# Paratilapia Polleni



## Shroob (May 7, 2008)

Hi all,

Its been a long time since I posted here so thought I'd pay a quick visit. As things are I'm umming and arring about having a change around so I took the chance of photographing my polleni incase I don't get another chance.

I can't remember how long ago it was since I got him, but I've had him a while. Its a great fish and not as common as it should be considering their personality, ease of care, but most of all their looks. Though as you can see from the videos, he does shred the plants a bit. Its hard to get a sense of scale, I'll try and get more pictures tonight. He's a good 7"-8" or so.

This is a photo of when I first got him, about an inch or two long.


















And he're he is now (my good camera has broken so sorry for the quality).

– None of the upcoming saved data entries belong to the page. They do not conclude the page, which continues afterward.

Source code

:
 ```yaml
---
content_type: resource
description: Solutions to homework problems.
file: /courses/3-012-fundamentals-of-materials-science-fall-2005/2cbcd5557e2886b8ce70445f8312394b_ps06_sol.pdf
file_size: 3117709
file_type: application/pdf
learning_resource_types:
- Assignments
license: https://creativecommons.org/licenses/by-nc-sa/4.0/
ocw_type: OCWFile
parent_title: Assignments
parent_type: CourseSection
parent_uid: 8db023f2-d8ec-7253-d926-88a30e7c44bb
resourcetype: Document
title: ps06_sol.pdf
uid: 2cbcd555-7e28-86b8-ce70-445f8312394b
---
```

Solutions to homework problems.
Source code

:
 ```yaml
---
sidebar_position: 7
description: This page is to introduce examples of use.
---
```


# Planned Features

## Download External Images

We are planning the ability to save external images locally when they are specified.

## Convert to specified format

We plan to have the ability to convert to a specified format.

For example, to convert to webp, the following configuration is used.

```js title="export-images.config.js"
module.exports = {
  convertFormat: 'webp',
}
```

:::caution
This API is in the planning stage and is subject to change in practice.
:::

Also a very short video (from phone).
Here

Thanks for reading :good:


----------



## juliocromus (Aug 1, 2010)




----------



## Shroob (May 7, 2008)

juliocromus said:


> http://www.youtube.com/watch?v=yPQtE4HjyFY


Cheers, any idea how I edit it so that it does that in my original post?


----------



## Manoah Marton (Feb 17, 2009)

WOW!!! Amazing fish and picture! They sure do have remarkable colors.


----------



## jeaninel (Nov 1, 2009)

Nice fish. I'm currently on the hunt for a Polleni.


----------



## juliocromus (Aug 1, 2010)

Click on the tag before u put the url
,thenafter u write it click on the tag to comeplete the code.
happy fish keeping :thumb:


----------



## DrewForDummies (Jul 26, 2010)

Gorgeous fish! I have one as well, although mine is still a small little guy.


----------



## Shroob (May 7, 2008)

Hmm, can't seem to find the edit button, its a long time since I've post here!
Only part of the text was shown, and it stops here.